Task statement:
For the entries below, report every line that includes the word "includegraphics".

Information shown Start Marker

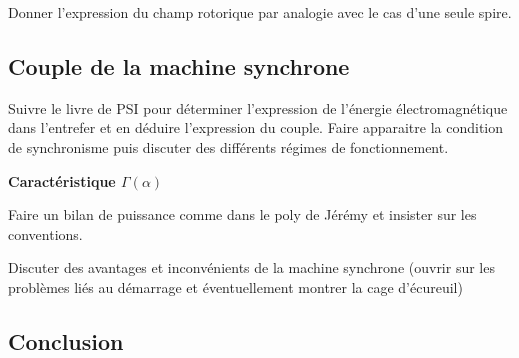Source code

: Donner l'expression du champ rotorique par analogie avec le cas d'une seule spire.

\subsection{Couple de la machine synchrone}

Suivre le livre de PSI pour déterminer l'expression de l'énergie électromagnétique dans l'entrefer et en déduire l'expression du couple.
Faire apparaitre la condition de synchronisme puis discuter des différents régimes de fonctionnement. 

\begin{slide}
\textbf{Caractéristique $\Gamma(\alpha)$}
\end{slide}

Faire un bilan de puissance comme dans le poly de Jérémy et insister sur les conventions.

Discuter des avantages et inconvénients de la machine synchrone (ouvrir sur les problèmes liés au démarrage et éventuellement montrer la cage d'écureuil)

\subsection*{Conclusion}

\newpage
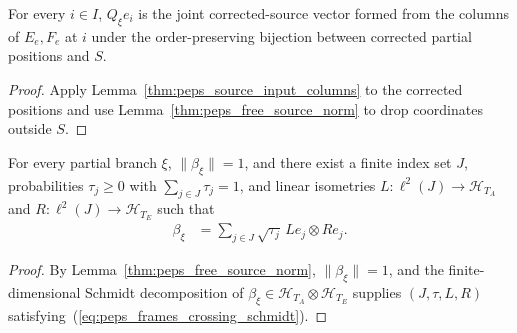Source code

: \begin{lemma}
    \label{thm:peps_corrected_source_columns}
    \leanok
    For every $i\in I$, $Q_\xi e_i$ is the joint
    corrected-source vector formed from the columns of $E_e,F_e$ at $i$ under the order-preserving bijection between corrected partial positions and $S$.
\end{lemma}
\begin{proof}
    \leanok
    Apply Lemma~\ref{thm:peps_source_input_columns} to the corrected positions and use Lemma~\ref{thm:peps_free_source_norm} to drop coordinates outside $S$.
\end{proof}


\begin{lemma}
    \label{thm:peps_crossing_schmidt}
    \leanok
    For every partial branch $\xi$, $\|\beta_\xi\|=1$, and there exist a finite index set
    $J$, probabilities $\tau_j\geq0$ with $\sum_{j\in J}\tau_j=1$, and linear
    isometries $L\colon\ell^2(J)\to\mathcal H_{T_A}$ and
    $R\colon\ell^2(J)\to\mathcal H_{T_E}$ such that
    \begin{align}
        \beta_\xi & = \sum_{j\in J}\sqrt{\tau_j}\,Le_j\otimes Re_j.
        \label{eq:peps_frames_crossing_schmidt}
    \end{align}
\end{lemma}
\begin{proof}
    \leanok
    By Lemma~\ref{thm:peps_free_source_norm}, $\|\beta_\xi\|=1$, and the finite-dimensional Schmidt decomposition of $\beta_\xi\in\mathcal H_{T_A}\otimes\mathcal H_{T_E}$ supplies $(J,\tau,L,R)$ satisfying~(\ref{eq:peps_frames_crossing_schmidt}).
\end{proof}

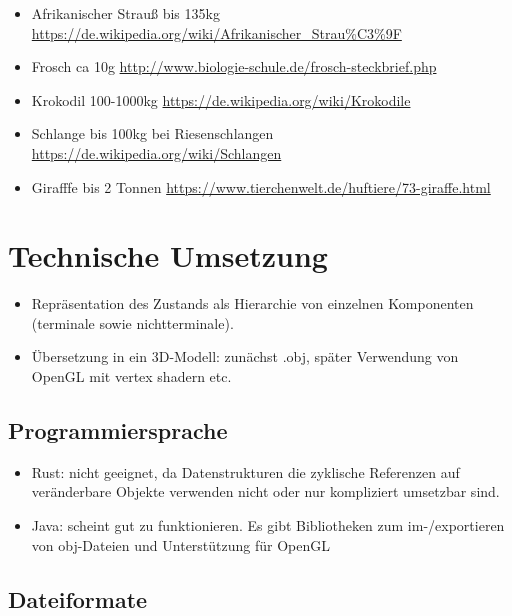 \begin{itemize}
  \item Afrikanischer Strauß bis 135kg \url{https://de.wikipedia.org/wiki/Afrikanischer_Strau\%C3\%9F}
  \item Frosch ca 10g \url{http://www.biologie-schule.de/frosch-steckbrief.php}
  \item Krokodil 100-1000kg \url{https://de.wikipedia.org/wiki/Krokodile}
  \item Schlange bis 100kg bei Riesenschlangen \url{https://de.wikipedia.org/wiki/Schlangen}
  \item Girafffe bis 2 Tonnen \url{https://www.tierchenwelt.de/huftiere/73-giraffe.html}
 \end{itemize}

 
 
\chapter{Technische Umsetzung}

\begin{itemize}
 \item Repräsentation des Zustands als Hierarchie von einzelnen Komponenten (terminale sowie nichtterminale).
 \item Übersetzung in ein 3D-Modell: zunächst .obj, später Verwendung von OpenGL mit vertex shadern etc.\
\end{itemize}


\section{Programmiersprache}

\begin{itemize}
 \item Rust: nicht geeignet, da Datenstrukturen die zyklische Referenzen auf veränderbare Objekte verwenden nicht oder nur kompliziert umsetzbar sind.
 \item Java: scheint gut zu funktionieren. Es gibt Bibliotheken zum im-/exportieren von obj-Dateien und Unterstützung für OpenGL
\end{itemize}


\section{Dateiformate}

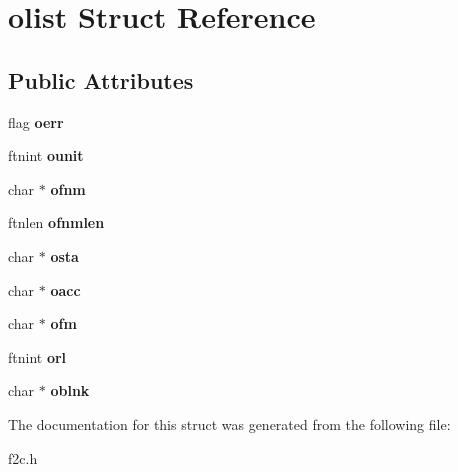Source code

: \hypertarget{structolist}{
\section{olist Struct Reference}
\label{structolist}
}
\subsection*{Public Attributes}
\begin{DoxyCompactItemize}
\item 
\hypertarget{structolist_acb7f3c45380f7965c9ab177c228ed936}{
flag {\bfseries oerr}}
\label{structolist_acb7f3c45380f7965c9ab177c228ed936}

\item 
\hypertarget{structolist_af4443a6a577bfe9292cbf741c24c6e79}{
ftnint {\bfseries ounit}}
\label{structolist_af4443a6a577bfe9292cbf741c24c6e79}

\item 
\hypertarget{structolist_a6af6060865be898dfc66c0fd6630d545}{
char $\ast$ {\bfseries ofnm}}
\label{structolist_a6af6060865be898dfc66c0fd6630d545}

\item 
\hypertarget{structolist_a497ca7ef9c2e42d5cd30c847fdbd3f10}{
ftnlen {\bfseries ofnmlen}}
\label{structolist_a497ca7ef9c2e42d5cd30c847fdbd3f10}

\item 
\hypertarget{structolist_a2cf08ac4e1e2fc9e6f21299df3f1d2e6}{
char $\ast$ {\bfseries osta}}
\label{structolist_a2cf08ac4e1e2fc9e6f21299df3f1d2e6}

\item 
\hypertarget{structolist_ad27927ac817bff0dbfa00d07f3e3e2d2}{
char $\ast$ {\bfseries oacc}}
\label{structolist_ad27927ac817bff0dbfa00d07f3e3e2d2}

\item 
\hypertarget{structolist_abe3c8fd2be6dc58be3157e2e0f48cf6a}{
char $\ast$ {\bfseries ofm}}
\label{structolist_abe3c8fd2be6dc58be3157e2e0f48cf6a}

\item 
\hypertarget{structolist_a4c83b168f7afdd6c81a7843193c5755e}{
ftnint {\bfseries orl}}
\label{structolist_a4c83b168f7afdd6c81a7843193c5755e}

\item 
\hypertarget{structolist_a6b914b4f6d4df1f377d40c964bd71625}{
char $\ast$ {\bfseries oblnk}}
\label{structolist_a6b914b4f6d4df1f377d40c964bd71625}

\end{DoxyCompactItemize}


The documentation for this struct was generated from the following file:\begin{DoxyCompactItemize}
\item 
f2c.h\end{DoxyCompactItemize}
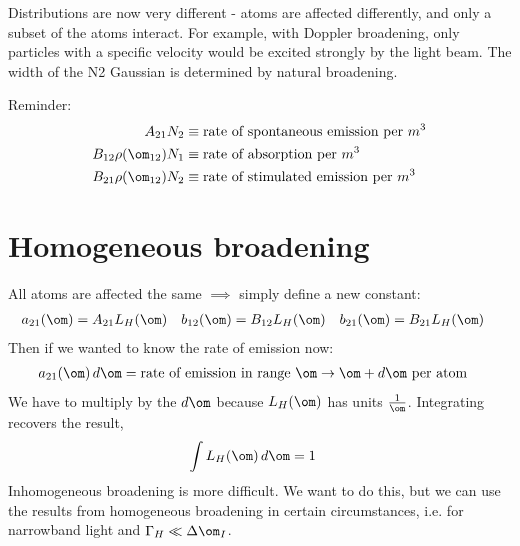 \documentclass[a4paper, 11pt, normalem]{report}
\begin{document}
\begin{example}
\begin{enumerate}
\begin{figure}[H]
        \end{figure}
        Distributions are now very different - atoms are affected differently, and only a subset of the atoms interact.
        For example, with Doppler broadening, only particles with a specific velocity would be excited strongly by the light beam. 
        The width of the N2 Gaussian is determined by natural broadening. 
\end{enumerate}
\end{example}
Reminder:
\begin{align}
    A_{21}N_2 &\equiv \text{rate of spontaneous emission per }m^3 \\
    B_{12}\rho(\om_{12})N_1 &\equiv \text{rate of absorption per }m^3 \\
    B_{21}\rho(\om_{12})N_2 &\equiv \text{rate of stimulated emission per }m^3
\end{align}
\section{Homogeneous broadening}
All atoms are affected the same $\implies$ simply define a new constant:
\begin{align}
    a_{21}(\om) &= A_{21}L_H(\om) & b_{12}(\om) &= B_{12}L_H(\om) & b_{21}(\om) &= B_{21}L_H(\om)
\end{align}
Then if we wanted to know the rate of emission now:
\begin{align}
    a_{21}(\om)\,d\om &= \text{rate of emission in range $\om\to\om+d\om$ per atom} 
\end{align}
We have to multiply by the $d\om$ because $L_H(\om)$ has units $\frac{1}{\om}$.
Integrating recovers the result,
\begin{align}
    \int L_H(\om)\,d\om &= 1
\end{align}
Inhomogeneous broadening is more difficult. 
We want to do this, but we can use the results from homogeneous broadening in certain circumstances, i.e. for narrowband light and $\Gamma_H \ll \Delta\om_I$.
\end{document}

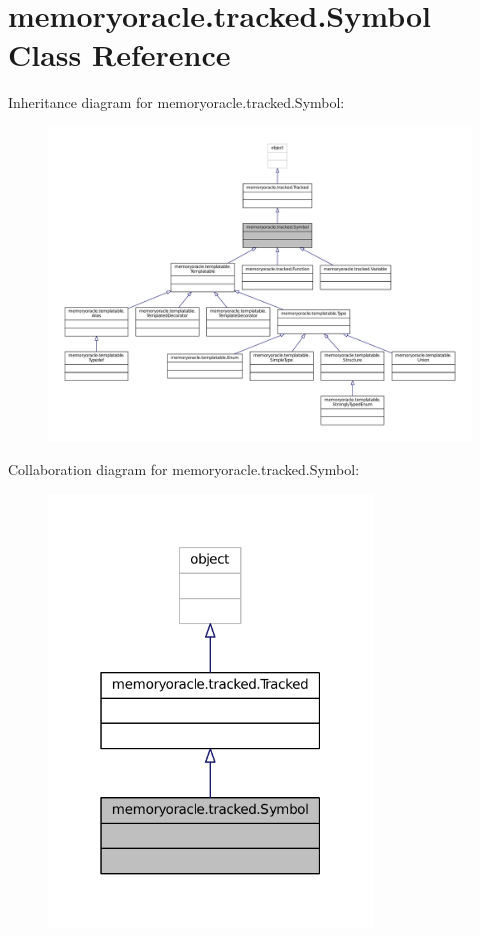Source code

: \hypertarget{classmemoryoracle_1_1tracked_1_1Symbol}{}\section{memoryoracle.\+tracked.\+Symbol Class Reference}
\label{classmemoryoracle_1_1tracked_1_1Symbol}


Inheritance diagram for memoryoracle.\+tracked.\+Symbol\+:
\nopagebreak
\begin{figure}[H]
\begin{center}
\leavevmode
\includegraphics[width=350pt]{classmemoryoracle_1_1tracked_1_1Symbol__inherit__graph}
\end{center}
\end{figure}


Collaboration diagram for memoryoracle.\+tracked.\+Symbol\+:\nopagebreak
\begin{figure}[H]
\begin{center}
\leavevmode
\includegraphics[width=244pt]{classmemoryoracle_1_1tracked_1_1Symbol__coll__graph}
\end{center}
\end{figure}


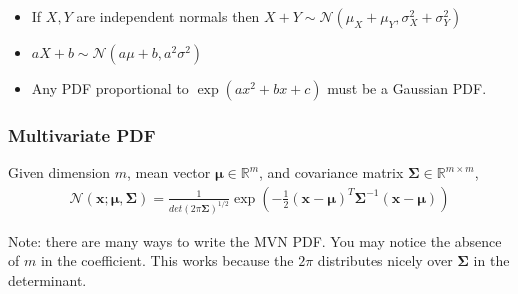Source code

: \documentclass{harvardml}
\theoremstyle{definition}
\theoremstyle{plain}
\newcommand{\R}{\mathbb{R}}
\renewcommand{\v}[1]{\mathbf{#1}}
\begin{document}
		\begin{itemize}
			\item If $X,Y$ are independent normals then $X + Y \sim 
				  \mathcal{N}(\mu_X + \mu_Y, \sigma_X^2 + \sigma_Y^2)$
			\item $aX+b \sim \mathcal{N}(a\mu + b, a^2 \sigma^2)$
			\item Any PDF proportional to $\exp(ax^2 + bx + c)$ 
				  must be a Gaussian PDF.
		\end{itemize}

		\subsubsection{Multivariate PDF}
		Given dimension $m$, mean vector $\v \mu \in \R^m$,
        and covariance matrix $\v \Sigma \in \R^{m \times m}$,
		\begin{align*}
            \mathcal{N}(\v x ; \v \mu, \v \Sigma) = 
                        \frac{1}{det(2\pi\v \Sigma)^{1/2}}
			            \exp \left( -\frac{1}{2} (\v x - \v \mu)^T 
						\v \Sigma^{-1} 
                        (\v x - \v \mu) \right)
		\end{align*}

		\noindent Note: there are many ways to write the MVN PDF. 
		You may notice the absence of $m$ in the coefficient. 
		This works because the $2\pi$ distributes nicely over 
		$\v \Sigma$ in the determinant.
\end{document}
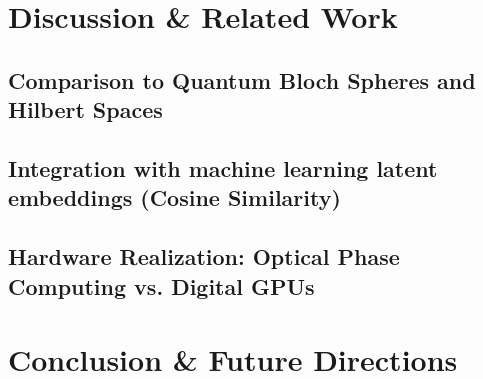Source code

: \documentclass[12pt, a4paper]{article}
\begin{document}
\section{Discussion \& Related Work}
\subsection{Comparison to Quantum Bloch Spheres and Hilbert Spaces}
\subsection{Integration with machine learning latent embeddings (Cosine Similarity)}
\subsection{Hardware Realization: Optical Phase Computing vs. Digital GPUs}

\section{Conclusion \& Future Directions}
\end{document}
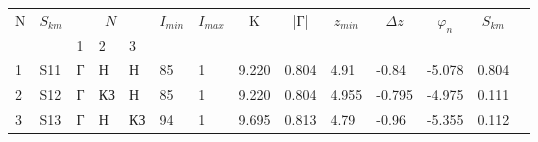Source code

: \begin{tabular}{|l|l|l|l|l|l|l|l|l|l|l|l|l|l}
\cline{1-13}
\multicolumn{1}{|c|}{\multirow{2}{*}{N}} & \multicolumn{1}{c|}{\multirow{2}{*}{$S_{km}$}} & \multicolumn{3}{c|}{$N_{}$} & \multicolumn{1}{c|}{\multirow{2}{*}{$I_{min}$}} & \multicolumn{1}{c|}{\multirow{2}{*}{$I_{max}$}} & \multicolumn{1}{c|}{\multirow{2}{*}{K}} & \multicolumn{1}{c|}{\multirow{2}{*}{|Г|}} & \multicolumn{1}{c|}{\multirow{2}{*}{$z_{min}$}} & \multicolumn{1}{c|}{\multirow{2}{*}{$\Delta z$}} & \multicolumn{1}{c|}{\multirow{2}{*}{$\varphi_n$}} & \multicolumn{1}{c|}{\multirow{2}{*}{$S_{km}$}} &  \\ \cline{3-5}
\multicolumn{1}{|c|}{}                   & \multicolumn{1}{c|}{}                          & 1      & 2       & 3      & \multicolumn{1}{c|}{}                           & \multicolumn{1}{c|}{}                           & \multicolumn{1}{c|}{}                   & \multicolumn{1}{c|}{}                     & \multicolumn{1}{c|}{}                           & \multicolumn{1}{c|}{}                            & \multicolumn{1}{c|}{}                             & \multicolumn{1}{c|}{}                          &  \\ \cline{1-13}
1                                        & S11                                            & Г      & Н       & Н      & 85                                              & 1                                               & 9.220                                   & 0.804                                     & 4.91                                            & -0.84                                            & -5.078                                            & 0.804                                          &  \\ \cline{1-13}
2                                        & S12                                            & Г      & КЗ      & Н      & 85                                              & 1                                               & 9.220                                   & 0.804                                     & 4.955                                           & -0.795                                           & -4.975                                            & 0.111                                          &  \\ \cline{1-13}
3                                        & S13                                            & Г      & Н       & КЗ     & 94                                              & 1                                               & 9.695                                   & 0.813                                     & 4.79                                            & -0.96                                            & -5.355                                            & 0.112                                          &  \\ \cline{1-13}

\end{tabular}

Information shown End Marker

Answer to the exercise:
\includegraphics[width=350pt]{classmemoryoracle_1_1tracked_1_1Symbol__inherit__graph}
\includegraphics[width=244pt]{classmemoryoracle_1_1tracked_1_1Symbol__coll__graph}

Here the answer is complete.